**TASK**
What is needed is an exact copy of the entries below, with the pictures left out.

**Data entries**
BEGIN

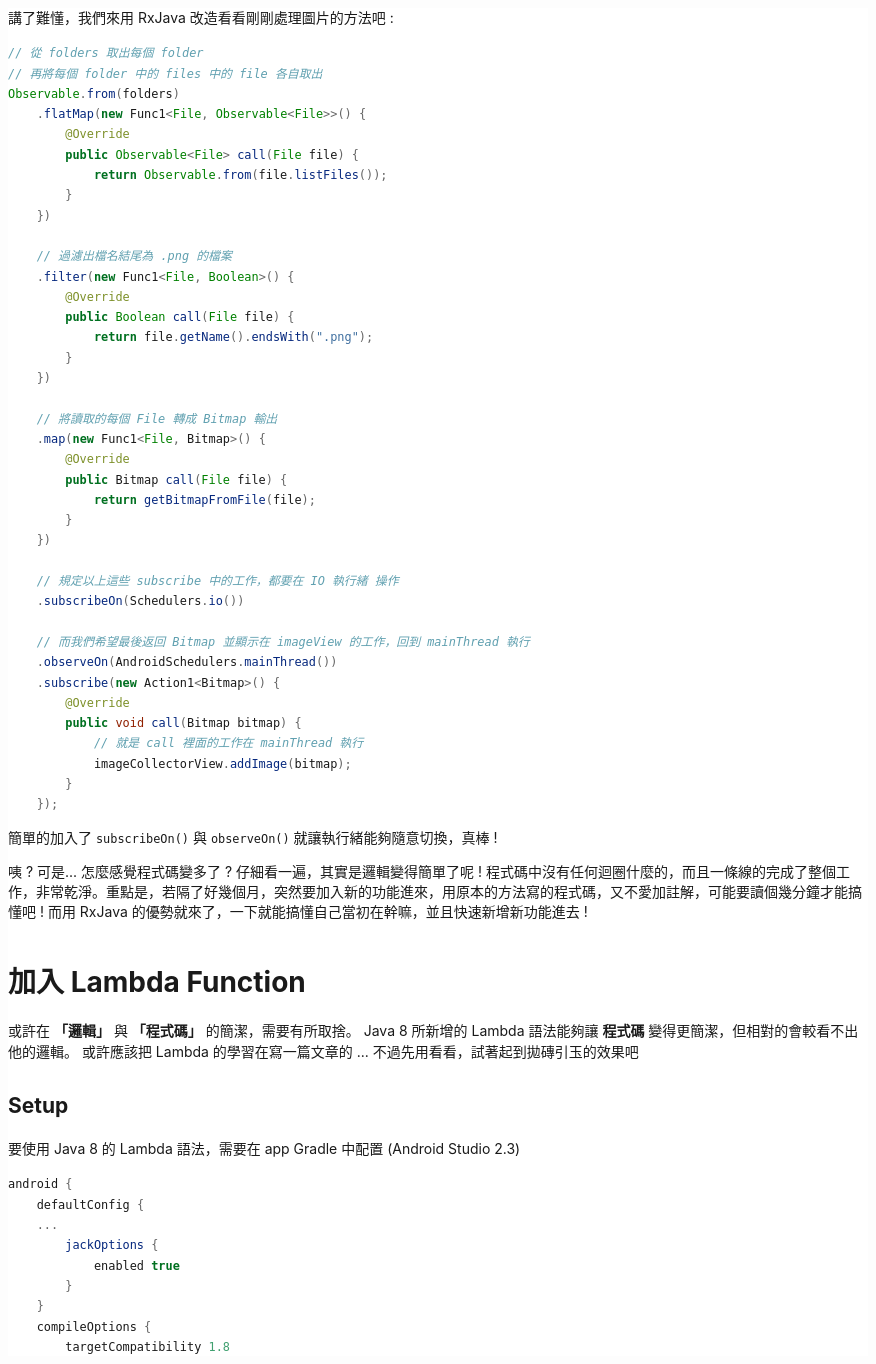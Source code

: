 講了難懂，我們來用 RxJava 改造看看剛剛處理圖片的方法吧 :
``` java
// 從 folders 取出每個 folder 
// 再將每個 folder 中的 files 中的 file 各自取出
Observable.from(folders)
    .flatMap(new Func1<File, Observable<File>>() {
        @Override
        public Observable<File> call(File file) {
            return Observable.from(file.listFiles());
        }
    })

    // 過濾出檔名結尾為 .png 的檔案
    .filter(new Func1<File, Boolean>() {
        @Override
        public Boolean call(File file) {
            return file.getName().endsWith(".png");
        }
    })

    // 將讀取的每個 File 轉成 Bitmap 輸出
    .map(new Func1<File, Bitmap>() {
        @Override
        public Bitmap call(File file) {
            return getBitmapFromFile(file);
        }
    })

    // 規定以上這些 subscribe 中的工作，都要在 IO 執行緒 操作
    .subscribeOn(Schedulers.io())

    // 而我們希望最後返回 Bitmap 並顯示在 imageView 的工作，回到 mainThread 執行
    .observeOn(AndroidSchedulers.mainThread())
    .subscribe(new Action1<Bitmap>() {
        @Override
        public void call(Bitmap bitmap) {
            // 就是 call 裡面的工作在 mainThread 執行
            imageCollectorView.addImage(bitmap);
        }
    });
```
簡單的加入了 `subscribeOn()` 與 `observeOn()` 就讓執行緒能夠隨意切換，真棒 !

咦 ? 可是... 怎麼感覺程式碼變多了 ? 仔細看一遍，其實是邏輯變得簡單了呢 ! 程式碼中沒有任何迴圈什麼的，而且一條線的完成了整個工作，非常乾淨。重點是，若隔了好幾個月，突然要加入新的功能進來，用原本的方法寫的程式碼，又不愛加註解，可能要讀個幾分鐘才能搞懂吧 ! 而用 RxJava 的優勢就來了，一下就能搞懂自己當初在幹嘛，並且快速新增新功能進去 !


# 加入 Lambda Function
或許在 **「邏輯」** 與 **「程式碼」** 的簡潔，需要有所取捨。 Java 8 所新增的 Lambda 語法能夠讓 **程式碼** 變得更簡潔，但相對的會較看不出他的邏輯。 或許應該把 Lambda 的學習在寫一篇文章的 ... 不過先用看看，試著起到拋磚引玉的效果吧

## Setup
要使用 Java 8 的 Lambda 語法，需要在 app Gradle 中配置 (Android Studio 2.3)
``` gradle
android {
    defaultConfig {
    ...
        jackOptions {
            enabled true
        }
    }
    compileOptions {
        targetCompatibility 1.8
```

END

**RESULT OF THIS TASK**
Source code

: 講了難懂，我們來用 RxJava 改造看看剛剛處理圖片的方法吧 :
``` java
// 從 folders 取出每個 folder 
// 再將每個 folder 中的 files 中的 file 各自取出
Observable.from(folders)
    .flatMap(new Func1<File, Observable<File>>() {
        @Override
        public Observable<File> call(File file) {
            return Observable.from(file.listFiles());
        }
    })

    // 過濾出檔名結尾為 .png 的檔案
    .filter(new Func1<File, Boolean>() {
        @Override
        public Boolean call(File file) {
            return file.getName().endsWith(".png");
        }
    })

    // 將讀取的每個 File 轉成 Bitmap 輸出
    .map(new Func1<File, Bitmap>() {
        @Override
        public Bitmap call(File file) {
            return getBitmapFromFile(file);
        }
    })

    // 規定以上這些 subscribe 中的工作，都要在 IO 執行緒 操作
    .subscribeOn(Schedulers.io())

    // 而我們希望最後返回 Bitmap 並顯示在 imageView 的工作，回到 mainThread 執行
    .observeOn(AndroidSchedulers.mainThread())
    .subscribe(new Action1<Bitmap>() {
        @Override
        public void call(Bitmap bitmap) {
            // 就是 call 裡面的工作在 mainThread 執行
            imageCollectorView.addImage(bitmap);
        }
    });
```
簡單的加入了 `subscribeOn()` 與 `observeOn()` 就讓執行緒能夠隨意切換，真棒 !

咦 ? 可是... 怎麼感覺程式碼變多了 ? 仔細看一遍，其實是邏輯變得簡單了呢 ! 程式碼中沒有任何迴圈什麼的，而且一條線的完成了整個工作，非常乾淨。重點是，若隔了好幾個月，突然要加入新的功能進來，用原本的方法寫的程式碼，又不愛加註解，可能要讀個幾分鐘才能搞懂吧 ! 而用 RxJava 的優勢就來了，一下就能搞懂自己當初在幹嘛，並且快速新增新功能進去 !


# 加入 Lambda Function
或許在 **「邏輯」** 與 **「程式碼」** 的簡潔，需要有所取捨。 Java 8 所新增的 Lambda 語法能夠讓 **程式碼** 變得更簡潔，但相對的會較看不出他的邏輯。 或許應該把 Lambda 的學習在寫一篇文章的 ... 不過先用看看，試著起到拋磚引玉的效果吧

## Setup
要使用 Java 8 的 Lambda 語法，需要在 app Gradle 中配置 (Android Studio 2.3)
``` gradle
android {
    defaultConfig {
    ...
        jackOptions {
            enabled true
        }
    }
    compileOptions {
        targetCompatibility 1.8
```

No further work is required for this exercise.